Terkait aturan ini, IDAI menyatakan bahwa pemotongan pajak berdasarkan penghasilan bruto juga menyebabkan dokter yang menerima honor dari berbagai sumber, seperti seminar, pelatihan, dan jasa konsultasi lainnya, terpaksa menanggung pajak progresif yang lebih tinggi.
“Hal ini berpotensi membuat dokter harus membayar pajak tambahan antara 5% hingga 30% dari pendapatan riil yang mereka terima, yang pada akhirnya akan semakin membebani,” jelas IDAI.
Akibat pemotongan ini, IDAI menilai minat dokter untuk melayani pasien JKN berpotensi menurun. Pasalnya, sebagian besar dokter anak di rumah sakit melayani pasien JKN dengan tarif standar yang ditetapkan pemerintah. Jika pajak tetap dikenakan atas penghasilan bruto, bukan netto yang diterima, maka beban pajak akan semakin tinggi.

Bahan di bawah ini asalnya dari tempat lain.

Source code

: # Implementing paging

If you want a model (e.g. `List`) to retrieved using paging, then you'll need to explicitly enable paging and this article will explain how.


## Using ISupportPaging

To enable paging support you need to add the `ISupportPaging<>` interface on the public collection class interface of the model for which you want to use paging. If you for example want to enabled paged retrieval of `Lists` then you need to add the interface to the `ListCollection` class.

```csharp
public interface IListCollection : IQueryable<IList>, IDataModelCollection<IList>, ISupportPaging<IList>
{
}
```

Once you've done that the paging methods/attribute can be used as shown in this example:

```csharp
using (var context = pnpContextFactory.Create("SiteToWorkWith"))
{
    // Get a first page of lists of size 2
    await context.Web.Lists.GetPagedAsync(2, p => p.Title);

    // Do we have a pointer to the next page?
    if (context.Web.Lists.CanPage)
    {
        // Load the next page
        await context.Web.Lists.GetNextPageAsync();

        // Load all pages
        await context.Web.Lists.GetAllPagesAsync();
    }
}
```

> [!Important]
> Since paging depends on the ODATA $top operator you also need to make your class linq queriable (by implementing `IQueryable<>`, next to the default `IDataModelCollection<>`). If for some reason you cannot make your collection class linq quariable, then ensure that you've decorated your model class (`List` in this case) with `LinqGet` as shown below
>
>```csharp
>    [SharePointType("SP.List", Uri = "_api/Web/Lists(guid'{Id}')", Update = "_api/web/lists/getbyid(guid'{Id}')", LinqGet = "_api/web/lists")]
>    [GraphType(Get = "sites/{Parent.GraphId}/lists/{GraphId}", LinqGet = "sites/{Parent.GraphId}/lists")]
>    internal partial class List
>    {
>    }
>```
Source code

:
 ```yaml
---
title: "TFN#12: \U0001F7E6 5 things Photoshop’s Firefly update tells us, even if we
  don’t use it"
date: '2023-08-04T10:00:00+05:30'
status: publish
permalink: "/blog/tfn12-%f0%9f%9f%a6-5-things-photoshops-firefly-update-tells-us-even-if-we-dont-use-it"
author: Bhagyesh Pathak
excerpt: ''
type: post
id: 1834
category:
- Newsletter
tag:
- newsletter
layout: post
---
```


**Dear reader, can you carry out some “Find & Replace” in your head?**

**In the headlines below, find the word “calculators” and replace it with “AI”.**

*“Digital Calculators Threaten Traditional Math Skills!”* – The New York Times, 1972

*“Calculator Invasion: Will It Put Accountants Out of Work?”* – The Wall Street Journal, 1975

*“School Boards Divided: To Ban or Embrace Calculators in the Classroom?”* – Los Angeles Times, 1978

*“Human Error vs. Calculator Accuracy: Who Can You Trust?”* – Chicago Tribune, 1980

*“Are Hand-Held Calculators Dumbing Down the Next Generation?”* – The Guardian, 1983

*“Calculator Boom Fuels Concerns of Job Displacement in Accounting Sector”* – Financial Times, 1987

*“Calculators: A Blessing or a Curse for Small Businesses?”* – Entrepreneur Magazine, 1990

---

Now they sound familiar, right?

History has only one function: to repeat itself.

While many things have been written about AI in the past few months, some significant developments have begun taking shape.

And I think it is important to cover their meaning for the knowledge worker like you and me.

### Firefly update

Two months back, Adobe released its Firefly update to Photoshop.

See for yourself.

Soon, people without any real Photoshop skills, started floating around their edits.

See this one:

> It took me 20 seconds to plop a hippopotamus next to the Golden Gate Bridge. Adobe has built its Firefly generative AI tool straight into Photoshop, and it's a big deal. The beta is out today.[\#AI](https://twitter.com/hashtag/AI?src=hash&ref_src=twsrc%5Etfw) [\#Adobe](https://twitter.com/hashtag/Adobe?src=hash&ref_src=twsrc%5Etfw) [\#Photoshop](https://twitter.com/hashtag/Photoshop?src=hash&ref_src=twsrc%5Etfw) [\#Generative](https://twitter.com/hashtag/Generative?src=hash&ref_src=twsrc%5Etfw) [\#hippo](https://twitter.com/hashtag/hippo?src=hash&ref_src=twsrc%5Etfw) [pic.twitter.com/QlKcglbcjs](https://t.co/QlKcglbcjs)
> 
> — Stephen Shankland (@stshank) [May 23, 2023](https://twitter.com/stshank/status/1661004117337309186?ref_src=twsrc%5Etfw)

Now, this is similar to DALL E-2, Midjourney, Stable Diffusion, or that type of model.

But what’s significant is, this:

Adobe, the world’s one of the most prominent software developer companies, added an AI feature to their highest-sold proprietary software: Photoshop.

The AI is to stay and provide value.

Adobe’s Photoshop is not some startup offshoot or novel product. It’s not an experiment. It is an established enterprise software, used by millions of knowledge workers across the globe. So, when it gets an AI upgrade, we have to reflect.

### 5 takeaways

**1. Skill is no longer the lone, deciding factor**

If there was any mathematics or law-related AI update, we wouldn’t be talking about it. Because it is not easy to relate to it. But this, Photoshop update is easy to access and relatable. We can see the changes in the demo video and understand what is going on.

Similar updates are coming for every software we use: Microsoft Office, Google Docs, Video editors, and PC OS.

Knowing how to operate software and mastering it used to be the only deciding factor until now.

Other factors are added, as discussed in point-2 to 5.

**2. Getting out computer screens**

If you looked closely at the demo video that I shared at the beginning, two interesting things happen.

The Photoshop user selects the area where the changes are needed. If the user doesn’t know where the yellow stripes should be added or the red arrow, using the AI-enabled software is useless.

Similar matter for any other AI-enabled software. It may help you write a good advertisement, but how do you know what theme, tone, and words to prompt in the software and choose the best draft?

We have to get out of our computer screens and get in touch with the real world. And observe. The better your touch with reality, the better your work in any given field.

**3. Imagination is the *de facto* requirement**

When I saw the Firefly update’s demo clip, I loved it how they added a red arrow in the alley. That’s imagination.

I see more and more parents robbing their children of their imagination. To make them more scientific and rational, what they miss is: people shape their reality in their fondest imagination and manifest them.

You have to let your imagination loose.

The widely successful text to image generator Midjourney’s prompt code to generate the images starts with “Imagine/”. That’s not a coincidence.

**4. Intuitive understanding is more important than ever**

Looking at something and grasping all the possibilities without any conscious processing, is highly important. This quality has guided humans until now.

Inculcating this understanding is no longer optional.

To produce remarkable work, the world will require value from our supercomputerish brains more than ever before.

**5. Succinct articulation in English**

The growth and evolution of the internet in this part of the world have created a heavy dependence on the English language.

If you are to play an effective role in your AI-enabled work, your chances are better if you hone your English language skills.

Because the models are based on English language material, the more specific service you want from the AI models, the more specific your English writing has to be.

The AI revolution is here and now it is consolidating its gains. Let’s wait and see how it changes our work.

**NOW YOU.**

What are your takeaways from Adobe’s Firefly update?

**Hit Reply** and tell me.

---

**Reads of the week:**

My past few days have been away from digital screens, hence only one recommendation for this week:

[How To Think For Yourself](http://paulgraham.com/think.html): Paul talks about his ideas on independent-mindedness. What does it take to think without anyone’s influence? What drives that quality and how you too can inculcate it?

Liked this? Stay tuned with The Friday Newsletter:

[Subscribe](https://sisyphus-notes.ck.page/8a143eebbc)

Menurut IDAI, aturan PMK ini membuat dokter seolah-olah diperlakukan seperti pajak perusahaan, di mana pajak dikenakan atas omzet atau penghasilan bruto, bukan laba bersih.
Sebagai bentuk protes terhadap kebijakan pajak dokter ini, IDAI menyerukan penundaan pelaporan pajak 2024 sampai ada keputusan yang lebih adil dari Kementerian Keuangan.
“Kami mengajak Kementerian Keuangan untuk berdialog dengan perwakilan IDAI agar kebijakan ini dapat dikaji ulang dengan mempertimbangkan prinsip keadilan bagi dokter yang melayani masyarakat, khususnya pasien JKN,” tegas Piprim Basarah.